What Is Always Blocked
<script>,<iframe>,<object>,<embed>,<style>,<form>tags- All event handler attributes (
onclick,onerror,onload, etc.) javascript:anddata:URLs, regardless of policy configuration- HTML entity, URL encoding, and mixed-case bypass attempts
- HTML comments and processing instructions
- Content beyond the configured depth and length limits
Browser Support
minisiwyg-editor requires browsers that support <template>, MutationObserver, and contentEditable.
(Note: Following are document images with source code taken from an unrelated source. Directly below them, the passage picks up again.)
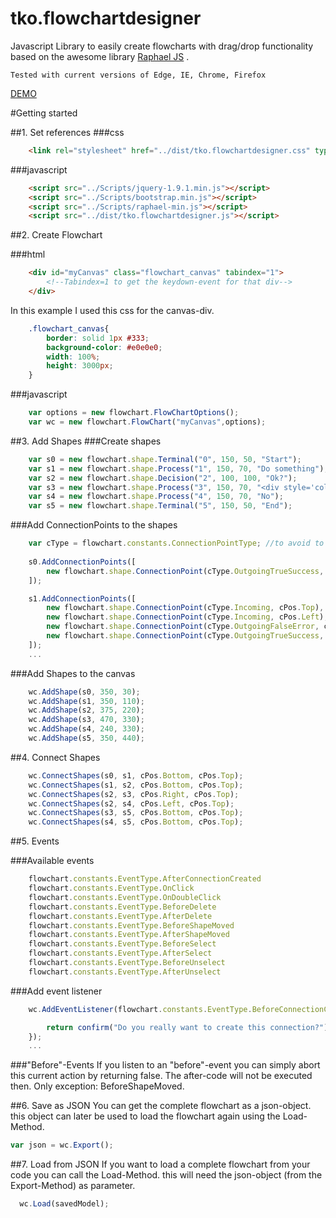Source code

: 
# tko.flowchartdesigner
Javascript Library to easily create flowcharts with drag/drop functionality based on the awesome library
<a href="http://dmitrybaranovskiy.github.io/raphael/">Raphael JS</a> .


```
Tested with current versions of Edge, IE, Chrome, Firefox
```
<a href="https://tobiaskoller.github.io/tko.flowchartdesigner">DEMO</a>

#Getting started

##1. Set references
###css
```html
    <link rel="stylesheet" href="../dist/tko.flowchartdesigner.css" type="text/css" />
```

###javascript
```html
    <script src="../Scripts/jquery-1.9.1.min.js"></script>
    <script src="../Scripts/bootstrap.min.js"></script>
    <script src="../Scripts/raphael-min.js"></script>
    <script src="../dist/tko.flowchartdesigner.js"></script>
```
##2. Create Flowchart

###html
```html
    <div id="myCanvas" class="flowchart_canvas" tabindex="1">
        <!--Tabindex=1 to get the keydown-event for that div-->
    </div>
```
In this example I used this css for the canvas-div.
```css
    .flowchart_canvas{
        border: solid 1px #333;
        background-color: #e0e0e0;
        width: 100%;
        height: 3000px;
    }
```
###javascript
```javascript
    var options = new flowchart.FlowChartOptions();
    var wc = new flowchart.FlowChart("myCanvas",options);
```

##3. Add Shapes
###Create shapes
```javascript
    var s0 = new flowchart.shape.Terminal("0", 150, 50, "Start");
    var s1 = new flowchart.shape.Process("1", 150, 70, "Do something");
    var s2 = new flowchart.shape.Decision("2", 100, 100, "Ok?");
    var s3 = new flowchart.shape.Process("3", 150, 70, "<div style='color:green'>Yes</div>");
    var s4 = new flowchart.shape.Process("4", 150, 70, "No");
    var s5 = new flowchart.shape.Terminal("5", 150, 50, "End");
```
###Add ConnectionPoints to the shapes
```javascript
    var cType = flowchart.constants.ConnectionPointType; //to avoid to much typing ;-)
    
    s0.AddConnectionPoints([
        new flowchart.shape.ConnectionPoint(cType.OutgoingTrueSuccess, cPos.Bottom)
    ]);

    s1.AddConnectionPoints([
        new flowchart.shape.ConnectionPoint(cType.Incoming, cPos.Top),
        new flowchart.shape.ConnectionPoint(cType.Incoming, cPos.Left),
        new flowchart.shape.ConnectionPoint(cType.OutgoingFalseError, cPos.Right),
        new flowchart.shape.ConnectionPoint(cType.OutgoingTrueSuccess, cPos.Bottom)
    ]);
    ...
```

###Add Shapes to the canvas
```javascript
    wc.AddShape(s0, 350, 30);
    wc.AddShape(s1, 350, 110);
    wc.AddShape(s2, 375, 220);
    wc.AddShape(s3, 470, 330);
    wc.AddShape(s4, 240, 330);
    wc.AddShape(s5, 350, 440);
```

##4. Connect Shapes
```javascript
    wc.ConnectShapes(s0, s1, cPos.Bottom, cPos.Top);
    wc.ConnectShapes(s1, s2, cPos.Bottom, cPos.Top);
    wc.ConnectShapes(s2, s3, cPos.Right, cPos.Top);
    wc.ConnectShapes(s2, s4, cPos.Left, cPos.Top);
    wc.ConnectShapes(s3, s5, cPos.Bottom, cPos.Top);
    wc.ConnectShapes(s4, s5, cPos.Bottom, cPos.Top);
```


##5. Events

###Available events
```javascript
    flowchart.constants.EventType.AfterConnectionCreated
    flowchart.constants.EventType.OnClick
    flowchart.constants.EventType.OnDoubleClick
    flowchart.constants.EventType.BeforeDelete
    flowchart.constants.EventType.AfterDelete
    flowchart.constants.EventType.BeforeShapeMoved
    flowchart.constants.EventType.AfterShapeMoved
    flowchart.constants.EventType.BeforeSelect
    flowchart.constants.EventType.AfterSelect
    flowchart.constants.EventType.BeforeUnselect
    flowchart.constants.EventType.AfterUnselect
```

###Add event listener
```javascript
    wc.AddEventListener(flowchart.constants.EventType.BeforeConnectionCreated, function (event){

        return confirm("Do you really want to create this connection?");
    });
    ...
```
###"Before"-Events
If you listen to an "before"-event you can simply abort this current action by returning false.
The after-code will not be executed then.
Only exception: BeforeShapeMoved.

##6. Save as JSON
You can get the complete flowchart as a json-object. this object can later be used to load the flowchart again using the Load-Method.
```javascript
var json = wc.Export();
```
##7. Load from JSON
If you want to load a complete flowchart from your code you can call the Load-Method.
this will need the json-object (from the Export-Method) as parameter.
```javascript
  wc.Load(savedModel);

```
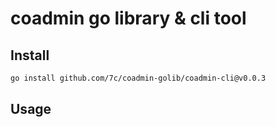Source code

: # coadmin go library & cli tool

## Install

```bash
go install github.com/7c/coadmin-golib/coadmin-cli@v0.0.3
```

## Usage
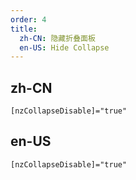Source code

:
 ```yaml
---
order: 4
title:
  zh-CN: 隐藏折叠面板
  en-US: Hide Collapse
---
```


## zh-CN

`[nzCollapseDisable]="true"`

## en-US

`[nzCollapseDisable]="true"`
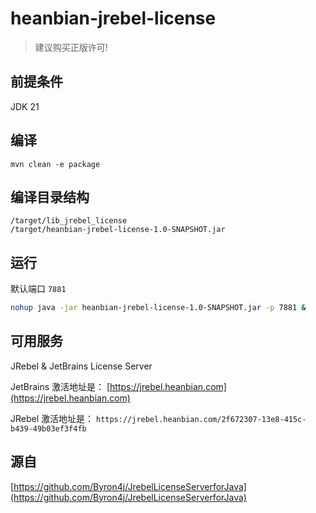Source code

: 
# heanbian-jrebel-license

> 建议购买正版许可!


## 前提条件

JDK 21

## 编译

```
mvn clean -e package
```

## 编译目录结构

```
/target/lib_jrebel_license
/target/heanbian-jrebel-license-1.0-SNAPSHOT.jar
```

## 运行

默认端口 ``7881``

```bash
nohup java -jar heanbian-jrebel-license-1.0-SNAPSHOT.jar -p 7881 &
```

## 可用服务

JRebel & JetBrains License Server

JetBrains 激活地址是： [https://jrebel.heanbian.com](https://jrebel.heanbian.com)

JRebel 激活地址是： ``https://jrebel.heanbian.com/2f672307-13e8-415c-b439-49b03ef3f4fb``

## 源自

[https://github.com/Byron4j/JrebelLicenseServerforJava](https://github.com/Byron4j/JrebelLicenseServerforJava)
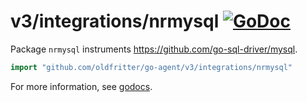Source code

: # v3/integrations/nrmysql [![GoDoc](https://godoc.org/github.com/oldfritter/go-agent/v3/integrations/nrmysql?status.svg)](https://godoc.org/github.com/oldfritter/go-agent/v3/integrations/nrmysql)

Package `nrmysql` instruments https://github.com/go-sql-driver/mysql.

```go
import "github.com/oldfritter/go-agent/v3/integrations/nrmysql"
```

For more information, see
[godocs](https://godoc.org/github.com/oldfritter/go-agent/v3/integrations/nrmysql).
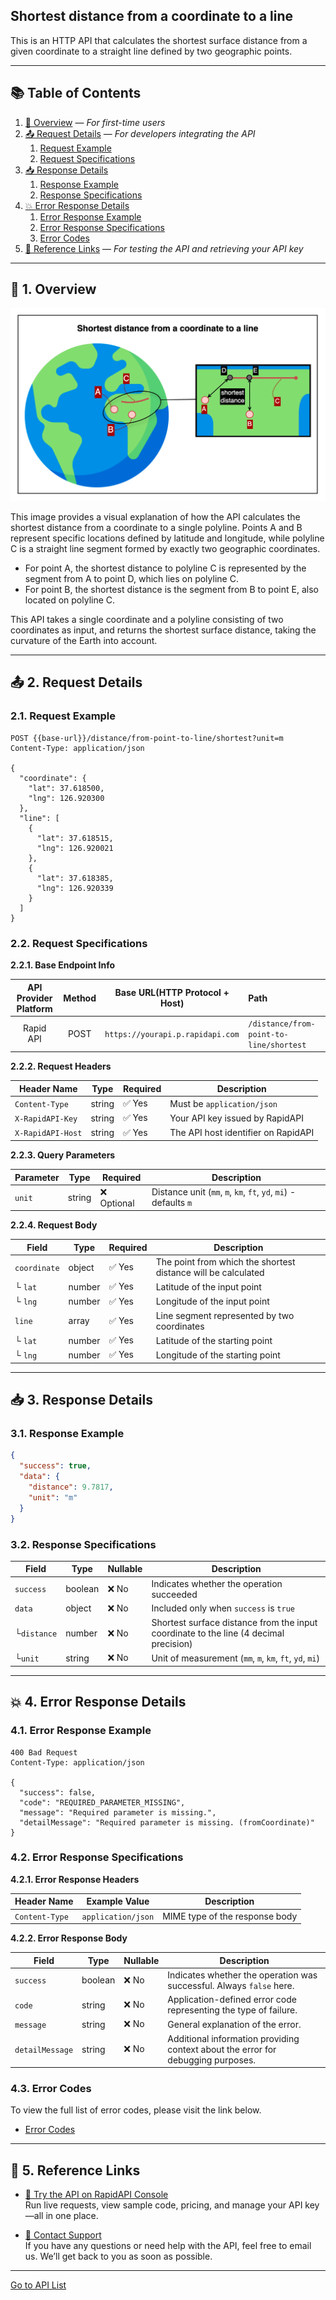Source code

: ## Shortest distance from a coordinate to a line

This is an HTTP API that calculates the shortest surface distance from a given coordinate to a straight line defined by
two geographic points.


---

## 📚 Table of Contents

1. [🧭 Overview](#-1-overview) — *For first-time users*
2. [📤 Request Details](#-2-request-details) — *For developers integrating the API*
    1. [Request Example](#21-request-example)
    2. [Request Specifications](#22-request-specifications)
3. [📥 Response Details](#-3-response-details)
    1. [Response Example](#31-response-example)
    2. [Response Specifications](#32-response-specifications)
4. [💥 Error Response Details](#-4-error-response-details)
    1. [Error Response Example](#41-error-response-example)
    2. [Error Response Specifications](#42-error-response-specifications)
    3. [Error Codes](#43-error-codes)
5. [🔗 Reference Links](#-5-reference-links) — *For testing the API and retrieving your API key*

---

## 🧭 1. Overview

![shortest-distance-from-a-coordinate-to-a-line](./img/shortest-distance-from-a-coordinate-to-a-line.png)

This image provides a visual explanation of how the API calculates the shortest distance from a coordinate to a single polyline.
Points A and B represent specific locations defined by latitude and longitude, while polyline C is a straight line segment formed by exactly two geographic coordinates.

- For point A, the shortest distance to polyline C is represented by the segment from A to point D, which lies on polyline C.
- For point B, the shortest distance is the segment from B to point E, also located on polyline C.

This API takes a single coordinate and a polyline consisting of two coordinates as input, and returns the shortest surface distance, taking the curvature of the Earth into account.

---

## 📤 2. Request Details

### 2.1. Request Example

```http request
POST {{base-url}}/distance/from-point-to-line/shortest?unit=m
Content-Type: application/json

{
  "coordinate": {
    "lat": 37.618500,
    "lng": 126.920300
  },
  "line": [
    {
      "lat": 37.618515,
      "lng": 126.920021
    },
    {
      "lat": 37.618385,
      "lng": 126.920339
    }
  ]
}
```

### 2.2. Request Specifications

**2.2.1. Base Endpoint Info**

| API Provider Platform | Method | Base URL(HTTP Protocol + Host)   | Path                                    |
|:---------------------:|:------:|----------------------------------|:----------------------------------------|
|       Rapid API       |  POST  | `https://yourapi.p.rapidapi.com` | `/distance/from-point-to-line/shortest` |

**2.2.2. Request Headers**

| Header Name       | Type   | Required | Description                         |
|-------------------|--------|----------|-------------------------------------|
| `Content-Type`    | string | ✅ Yes    | Must be `application/json`          |
| `X-RapidAPI-Key`  | string | ✅ Yes    | Your API key issued by RapidAPI     |
| `X-RapidAPI-Host` | string | ✅ Yes    | The API host identifier on RapidAPI |

**2.2.3. Query Parameters**

| Parameter | Type   | Required   | Description                                                      |
|-----------|--------|------------|------------------------------------------------------------------|
| `unit`    | string | ❌ Optional | Distance unit (`mm`, `m`, `km`, `ft`, `yd`, `mi`) - defaults `m` |

**2.2.4. Request Body**

| Field        | Type   | Required | Description                                                   |
|--------------|--------|----------|---------------------------------------------------------------|
| `coordinate` | object | ✅ Yes    | The point from which the shortest distance will be calculated |
| └ `lat`      | number | ✅ Yes    | Latitude of the input point                                   |
| └ `lng`      | number | ✅ Yes    | Longitude of the input point                                  |
| `line`       | array  | ✅ Yes    | Line segment represented by two coordinates                   |
| └ `lat`      | number | ✅ Yes    | Latitude of the starting point                                |
| └ `lng`      | number | ✅ Yes    | Longitude of the starting point                               |

---

## 📥 3. Response Details

### 3.1. Response Example

```json
{
  "success": true,
  "data": {
    "distance": 9.7817,
    "unit": "m"
  }
}
```

### 3.2. Response Specifications

| Field       | Type    | Nullable | Description                                                                           |
|-------------|---------|----------|---------------------------------------------------------------------------------------|
| `success`   | boolean | ❌ No     | Indicates whether the operation succeeded                                             |
| `data`      | object  | ❌ No     | Included only when `success` is `true`                                                |
| └`distance` | number  | ❌ No     | Shortest surface distance from the input coordinate to the line (4 decimal precision) |
| └`unit`     | string  | ❌ No     | Unit of measurement (`mm`, `m`, `km`, `ft`, `yd`, `mi`)                               |

---

## 💥 4. Error Response Details

### 4.1. Error Response Example

```http request
400 Bad Request
Content-Type: application/json

{
  "success": false,
  "code": "REQUIRED_PARAMETER_MISSING",
  "message": "Required parameter is missing.",
  "detailMessage": "Required parameter is missing. (fromCoordinate)"
}
```

### 4.2. Error Response Specifications

**4.2.1. Error Response Headers**

| Header Name    | Example Value      | Description                    |
|----------------|--------------------|--------------------------------|
| `Content-Type` | `application/json` | MIME type of the response body |

**4.2.2. Error Response Body**

| Field           | Type    | Nullable | Description                                                                      |
|-----------------|---------|----------|----------------------------------------------------------------------------------|
| `success`       | boolean | ❌ No     | Indicates whether the operation was successful. Always `false` here.             |
| `code`          | string  | ❌ No     | Application-defined error code representing the type of failure.                 |
| `message`       | string  | ❌ No     | General explanation of the error.                                                |
| `detailMessage` | string  | ❌ No     | Additional information providing context about the error for debugging purposes. |

### 4.3. Error Codes

To view the full list of error codes, please visit the link below.

- [Error Codes](./common/error-codes.md)

---

## 🔗 5. Reference Links

- [🚀 Try the API on RapidAPI Console](https://rapidapi.com/your-api/test)  
  Run live requests, view sample code, pricing, and manage your API key—all in one place.


- [💬 Contact Support](mailto:support@yourapi.com)  
  If you have any questions or need help with the API, feel free to email us. We’ll get back to you as soon as possible.

---

[Go to API List](../index.md)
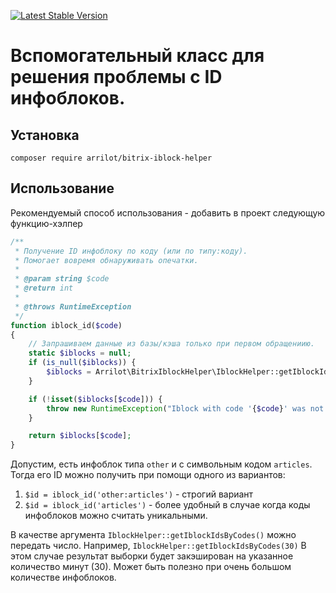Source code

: [![Latest Stable Version](https://poser.pugx.org/arrilot/bitrix-iblock-helper/v/stable.svg)](https://packagist.org/packages/arrilot/bitrix-iblock-helper/)

# Вспомогательный класс для решения проблемы с ID инфоблоков.

## Установка

```composer require arrilot/bitrix-iblock-helper```

## Использование

Рекомендуемый способ использования - добавить в проект следующую функцию-хэлпер
```php
/**
 * Получение ID инфоблоку по коду (или по типу:коду).
 * Помогает вовремя обнаруживать опечатки.
 *
 * @param string $code
 * @return int
 *
 * @throws RuntimeException
 */
function iblock_id($code)
{
    // Запрашиваем данные из базы/кэша только при первом обращениию.
    static $iblocks = null;
    if (is_null($iblocks)) {
        $iblocks = Arrilot\BitrixIblockHelper\IblockHelper::getIblockIdsByCodes();
    }

    if (!isset($iblocks[$code])) {
        throw new RuntimeException("Iblock with code '{$code}' was not found in iblock_id()");
    }

    return $iblocks[$code];
}
```

Допустим, есть инфоблок типа `other` и с символьным кодом `articles`.
Тогда его ID можно получить при помощи одного из вариантов:
1. `$id = iblock_id('other:articles')` - строгий вариант
2. `$id = iblock_id('articles')` - более удобный в случае когда коды инфоблоков можно считать уникальными.

В качестве аргумента `IblockHelper::getIblockIdsByCodes()` можно передать число.
Например, `IblockHelper::getIblockIdsByCodes(30)`
В этом случае результат выборки будет закэширован на указанное количество минут (30).
Может быть полезно при очень большом количестве инфоблоков.

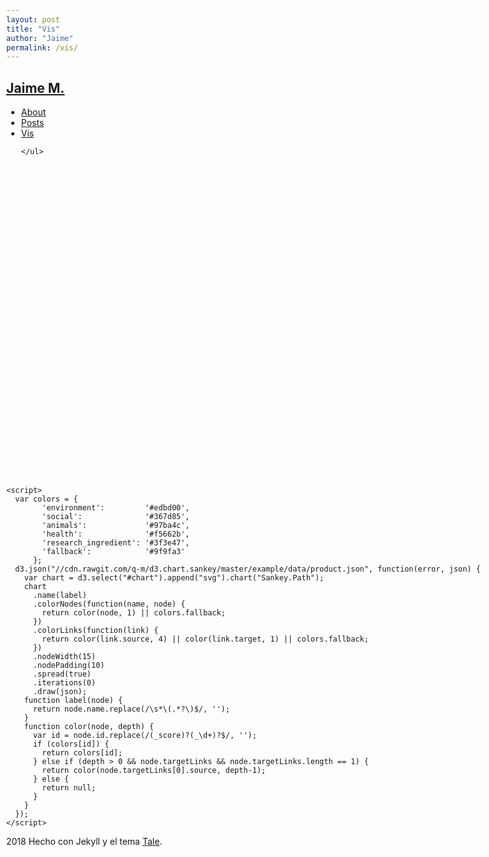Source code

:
 ```yaml
---
layout: post
title: "Vis"
author: "Jaime"
permalink: /vis/
---
```

<html lang="en">

<head>
<meta charset="UTF-8">
<meta name="viewport" content="width=device-width, initial-scale=1.0">


<title>

  Vis &middot; Jaime M.

</title>
<script src="//d3js.org/d3.v3.min.js"></script>
    <script src="//cdn.rawgit.com/newrelic-forks/d3-plugins-sankey/master/sankey.js"></script>
    <script src="//cdn.rawgit.com/misoproject/d3.chart/master/d3.chart.min.js"></script>
    <script src="//cdn.rawgit.com/q-m/d3.chart.sankey/master/d3.chart.sankey.min.js"></script>
    <style>
      body {
        padding: 10px;
        min-width: 600px;
        max-width: 1200px;
        margin: auto;
      }
      #chart {
        height: 500px;
        font: 13px sans-serif;
      }
      .node rect {
        fill-opacity: .9;
        shape-rendering: crispEdges;
        stroke-width: 0;
      }
      .node text {
        text-shadow: 0 1px 0 #fff;
      }
      .link {
        fill: none;
        stroke: #000;
        stroke-opacity: .2;
      }
    </style>
<!-- Boostrap :) -->
<link rel="stylesheet" href="https://stackpath.bootstrapcdn.com/bootstrap/4.1.3/css/bootstrap.min.css" integrity="sha384-MCw98/SFnGE8fJT3GXwEOngsV7Zt27NXFoaoApmYm81iuXoPkFOJwJ8ERdknLPMO" crossorigin="anonymous">

<!-- CSS -->
<link rel="stylesheet" href="/assets/main.css">
<link rel="stylesheet" href="https://fonts.googleapis.com/css?family=Libre+Baskerville:400,400i,700">

<!-- Favicon -->
<link rel="icon" type="image/png" sizes="32x32" href="/assets/favicon.png">
<!--
<link rel="icon" type="image/png" sizes="32x32" href="/assets/favicon-32x32.png">
<link rel="icon" type="image/png" sizes="16x16" href="/assets/favicon-16x16.png">
<link rel="apple-touch-icon" sizes="180x180" href="/assets/apple-touch-icon.png">
-->
<!-- RSS -->
<link type="application/atom+xml" rel="alternate" href="http://localhost:4000/feed.xml" title="Jaime M." />
<!-- Google Analytics -->

<!-- Librerias para insertar formulas en LATEX -->
<!-- Just one possible MathJax CDN below. You may use others. -->
<!--<script type="text/javascript" src="http://cdn.mathjax.org/mathjax/latest/MathJax.js?config=TeX-AMS-MML_HTMLorMML"></script>-->
<script src='https://cdnjs.cloudflare.com/ajax/libs/mathjax/2.7.5/MathJax.js?config=TeX-AMS-MML_HTMLorMML' async></script>
<!-- Asegurnado sitio responsive en todos los dispositivos-->
<meta name="viewport" content="width=device-width, initial-scale=1, shrink-to-fit=no">
</head>


<body>
  <nav class="nav">
    <div class="nav-container">
      <a href="/">
        <h2 class="nav-title">Jaime M.</h2>
      </a>
       <ul>
      <li><a href="/about">About</a></li>
      <li><a href="/">Posts</a></li>
      <li><a href="/vis">Vis</a></li>

    </ul>
  </div>
</nav>

<main>
<div id="chart"></div>

    <script>
      var colors = {
            'environment':         '#edbd00',
            'social':              '#367d85',
            'animals':             '#97ba4c',
            'health':              '#f5662b',
            'research_ingredient': '#3f3e47',
            'fallback':            '#9f9fa3'
          };
      d3.json("//cdn.rawgit.com/q-m/d3.chart.sankey/master/example/data/product.json", function(error, json) {
        var chart = d3.select("#chart").append("svg").chart("Sankey.Path");
        chart
          .name(label)
          .colorNodes(function(name, node) {
            return color(node, 1) || colors.fallback;
          })
          .colorLinks(function(link) {
            return color(link.source, 4) || color(link.target, 1) || colors.fallback;
          })
          .nodeWidth(15)
          .nodePadding(10)
          .spread(true)
          .iterations(0)
          .draw(json);
        function label(node) {
          return node.name.replace(/\s*\(.*?\)$/, '');
        }
        function color(node, depth) {
          var id = node.id.replace(/(_score)?(_\d+)?$/, '');
          if (colors[id]) {
            return colors[id];
          } else if (depth > 0 && node.targetLinks && node.targetLinks.length == 1) {
            return color(node.targetLinks[0].source, depth-1);
          } else {
            return null;
          }
        }
      });
    </script>
</main>

<footer>
  <span>
    <time datetime="2018-11-08 23:50:27 -0300">2018</time> Hecho con Jekyll y el tema <a href="https://github.com/chesterhow/tale/">Tale</a>.
  </span>
</footer>
<!-- Boostrap librerias -->
<script src="https://code.jquery.com/jquery-3.3.1.slim.min.js" integrity="sha384-q8i/X+965DzO0rT7abK41JStQIAqVgRVzpbzo5smXKp4YfRvH+8abtTE1Pi6jizo" crossorigin="anonymous"></script>
<script src="https://cdnjs.cloudflare.com/ajax/libs/popper.js/1.14.3/umd/popper.min.js" integrity="sha384-ZMP7rVo3mIykV+2+9J3UJ46jBk0WLaUAdn689aCwoqbBJiSnjAK/l8WvCWPIPm49" crossorigin="anonymous"></script>
<script src="https://stackpath.bootstrapcdn.com/bootstrap/4.1.3/js/bootstrap.min.js" integrity="sha384-ChfqqxuZUCnJSK3+MXmPNIyE6ZbWh2IMqE241rYiqJxyMiZ6OW/JmZQ5stwEULTy" crossorigin="anonymous"></script>
</body>
</html>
This covers all modern browsers:
- Chrome 26+
- Firefox 22+
- Safari 8+
- Edge 13+
Development
npm install # install dev dependencies
npm run build # esbuild: ESM + CJS output + type declarations
npm test # vitest with happy-dom
npx playwright test # OWASP XSS vectors in real browsers
npm run size-check # fails if total gzipped > 6kb
npm run typecheck # TypeScript type checkingRun a single test file:
npx vitest run test/sanitize.test.tsArchitecture
src/
types.ts Shared TypeScript interfaces (SanitizePolicy, Editor, Toolbar)
defaults.ts DEFAULT_POLICY (deep-frozen)
sanitize.ts DOM tree walker, whitelist engine, protocol validation
policy.ts MutationObserver wrapper, re-entrancy guard
editor.ts contentEditable core, paste handler, execCommand
toolbar.ts Optional ARIA toolbar UI
index.ts Re-exports for main entry pointBottom-up dependency chain: sanitize < policy < editor < toolbar. Each layer is tested independently before the next one builds on it.